A little background: Irony and Agony (the album the song in question is on) came out in 2008; The Stand was originally published in 1978 (a year before I was born for those not paying attention to the subtitle of this website) and I first read it sometime in the early 1990s.

So why, exactly, are these two things joined at the hip in the recesses of my mind? Well, in the year 2008 I had purchased what was then the latest Alkaline Trio album and was listening to it on my daily commute. As I've been known to do, I would also read at the same time. Some might say that that would be counterproductive and would split my concentration. To these people, I would politely ask that they not pretend to understand the means I use to survive my (week)daily trek to and from my place of work.

...but back to the topic at hand. I'm also the type of person who will re-read favourite books multiple times. I had just gotten though one such cycle of re-reading and there didn't happen to be any new books on my radar at the time. So I culled my ebook collection and I stumbled upon this forgotten gem. Since it had been somewhere around fifteen years since I had read it, my aforementioned split focus leaned heavily towards the book and not the new album in my ears. 

I also go through phases where I listen to entire albums as opposed to having an endless shuffled playlist; sometimes I'll even listen to one album for a period of time.

Thus, the perfect storm was born. While this album seeped its way into my subconscious, I got reacquainted with and old (inanimate) friend. Unbeknownst to me, my mind was already creating links between the two; plot points and lyrics, melodies and emotions. It wasn't until months later, when I heard one of the songs again, did I realize that it reminded me instantly of one section of the book that I thought I had forgotten. I could now tell you exactly how this makes sense; how there actually themes that intersect between the two. Whether I'm right or full of shit doesn't matter. My brain was working on rationalizing this connection well before I was consciously aware of it.

Now, I realize that none of this is unique or particularly noteworthy in and of itself. What struck me as particularly noteworthy how this relates to the human connections that we make.

It might seem natural that when you meet someone and you can connect over a cartoon you saw when you were young because "that's what everybody watched when they were seven." But that's not necessarily so. There are so many people and so many things that we could all be doing at the same time that it is truly remarkable to meet someone who had the exact same experience with something, or if you're really lucky, many of the same things.

There is so much out there for us to consume that we can't all expect to take it all in as soon as it becomes available. There are movies, music and books (among other types of art and entertainment) that I have just been introduced to that have been around for years, not to mention what's out there that has been available longer than I've been alive.

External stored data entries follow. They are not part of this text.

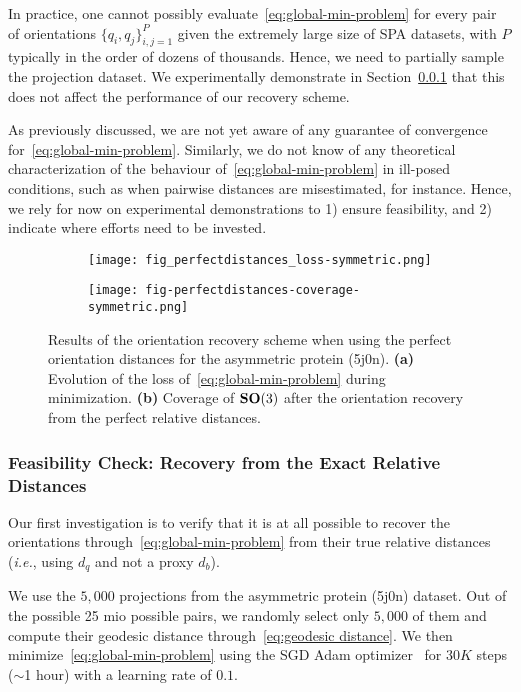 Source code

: In practice, one cannot possibly evaluate~\eqref{eq:global-min-problem} for every pair of orientations $\big\{q_i,q_j\big\}_{i,j=1}^P$ given the extremely large size of SPA datasets, with $P$ typically in the order of dozens of thousands. Hence, we need to partially sample the projection dataset. We experimentally demonstrate in Section~\ref{subsec:5-6-3-sanity-check} that this does not affect the performance of our recovery scheme.

As previously discussed, we are not yet aware of any guarantee of convergence for~\eqref{eq:global-min-problem}. Similarly, we do not know of any theoretical characterization of the behaviour of~\eqref{eq:global-min-problem} in ill-posed conditions, such as when pairwise distances are misestimated, for instance. Hence, we rely for now on experimental demonstrations to 1) ensure feasibility, and 2) indicate where efforts need to be invested.

\begin{figure}[t]
    \centering
    \begin{subfigure}[b]{0.48\textwidth}
        \texttt{[image: fig\_perfectdistances\_loss-symmetric.png]}
        \caption{}
    \end{subfigure} \quad
    \begin{subfigure}[b]{0.48\textwidth}
    \centering
        \texttt{[image: fig-perfectdistances-coverage-symmetric.png]}
        \caption{}
    \end{subfigure}
    \caption{Results of the orientation recovery scheme when using the perfect orientation distances for the asymmetric protein (5j0n). \textbf{(a)} Evolution of the loss of~\eqref{eq:global-min-problem} during minimization. \textbf{(b)} Coverage of $\mathrm{\mathbf{SO}}(3)$ after the orientation recovery from the perfect relative distances. }
    \label{fig:minim-loss-perfect-distances}
\end{figure}

\subsubsection{Feasibility Check: Recovery from the Exact Relative Distances}
\label{subsec:5-6-3-sanity-check}

Our first investigation is to verify that it is at all possible to recover the orientations through~\eqref{eq:global-min-problem} from their true relative distances (\textit{i.e.}, using $d_q$ and not a proxy $d_b$).

We use the $5,000$ projections from the asymmetric protein (5j0n) dataset. Out of the possible 25 mio possible pairs, we randomly select only $5,000$ of them and compute their geodesic distance through~\eqref{eq:geodesic distance}. We then minimize~\eqref{eq:global-min-problem} using the SGD Adam optimizer~\cite{kingma2014adam} for $30K$ steps ($\sim$1 hour) with a learning rate of $0.1$.

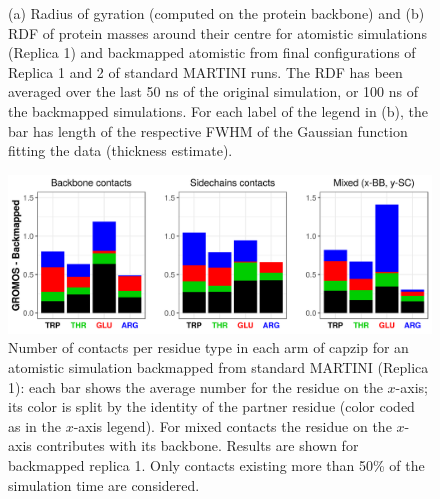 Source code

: \begin{figure}
\centering
\vspace{1cm}
\caption[Atomistic backmapped simulations: R$_g$ and RDF]{(a) Radius of gyration (computed on the protein backbone) and (b) RDF of protein masses around their centre for atomistic simulations (Replica 1) and backmapped atomistic from final configurations of Replica 1 and 2 of standard MARTINI runs. The RDF has been averaged over the last 50 ns of the original simulation, or 100 ns of the backmapped simulations. For each label of the legend in (b), the bar has length of the respective FWHM of the Gaussian function fitting the data (thickness estimate). }
\label{fig:backmap}
\vspace{1.5cm}
\centering
\includegraphics[width=0.95\linewidth]{3results_capsule/pics/contacts_BM.png} 
\caption[Atomistic backmapped simulations: contacts]{Number of contacts per residue type in each arm of capzip for an atomistic simulation backmapped from standard MARTINI (Replica 1): each bar shows the average number for the residue on the $x$-axis; its color is split by the identity of the partner residue (color coded as in the $x$-axis legend). For mixed contacts the residue on the $x$-axis contributes with its backbone. Results are shown for backmapped replica 1. Only contacts existing more than 50\% of the simulation time are considered.}
\label{fig:BM_contacts}
\vspace{1cm}
\end{figure}
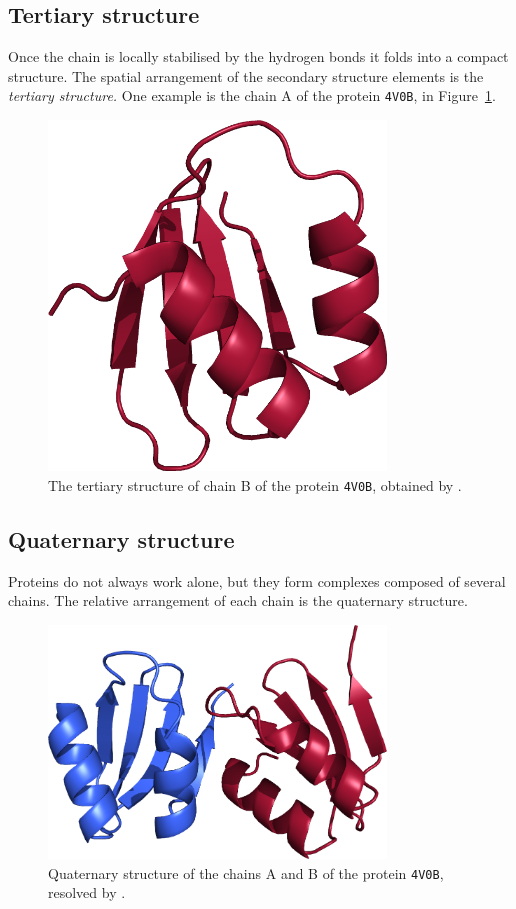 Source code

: \subsection{Tertiary structure}
Once the chain is locally stabilised by the hydrogen bonds it folds into a compact structure.
The spatial arrangement of the secondary structure elements is the \emph{tertiary structure.}
One example is the chain A of the protein \texttt{4V0B}, in Figure~\ref{fig:tertiary}.

\begin{figure}[htb]
\centering
\includegraphics[width=0.8\textwidth]{bioinfo/figures/tertiary}
\caption{The tertiary structure of chain B of the protein \texttt{4V0B}, obtained by \citet{4v0b}.}\label{fig:tertiary}
\end{figure}

\subsection{Quaternary structure}
Proteins do not always work alone, but they form complexes composed of several chains.
The relative arrangement of each chain is the quaternary structure.

\begin{figure}[htb]
\centering
\includegraphics[width=0.8\textwidth]{bioinfo/figures/quaternary}
\caption{Quaternary structure of the chains A and B of the protein \texttt{4V0B}, resolved by \citet{4v0b}.}\label{fig:quaternary}
\end{figure}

For me to connect with one of my best friends over Welcome Back, Kotter in 2006 is really quite incredible if you think about it. We're close to the same age, but there are still a handful of years separating us, and this particular show was off the air before either of us were born. Sure, the show and quotes from it are in the zeitgeist, but I couldn't tell you how many references I use every day that are met with blank stares.

So, in the spirit of looking on the bright side of life (one example of a reference that people I know don't always know exactly where it comes from *cough*Python*cough), just take a look at your significant other--or one of your close friends--and reflect on some of the things you have in common and just how amazing it is that you were actually able to meet this person who shares a weird connection with a thing that someone you never met created for people that they will never know.

Sometimes I even surprise myself with how disgustingly optimistic I can be... and how I don't hate it.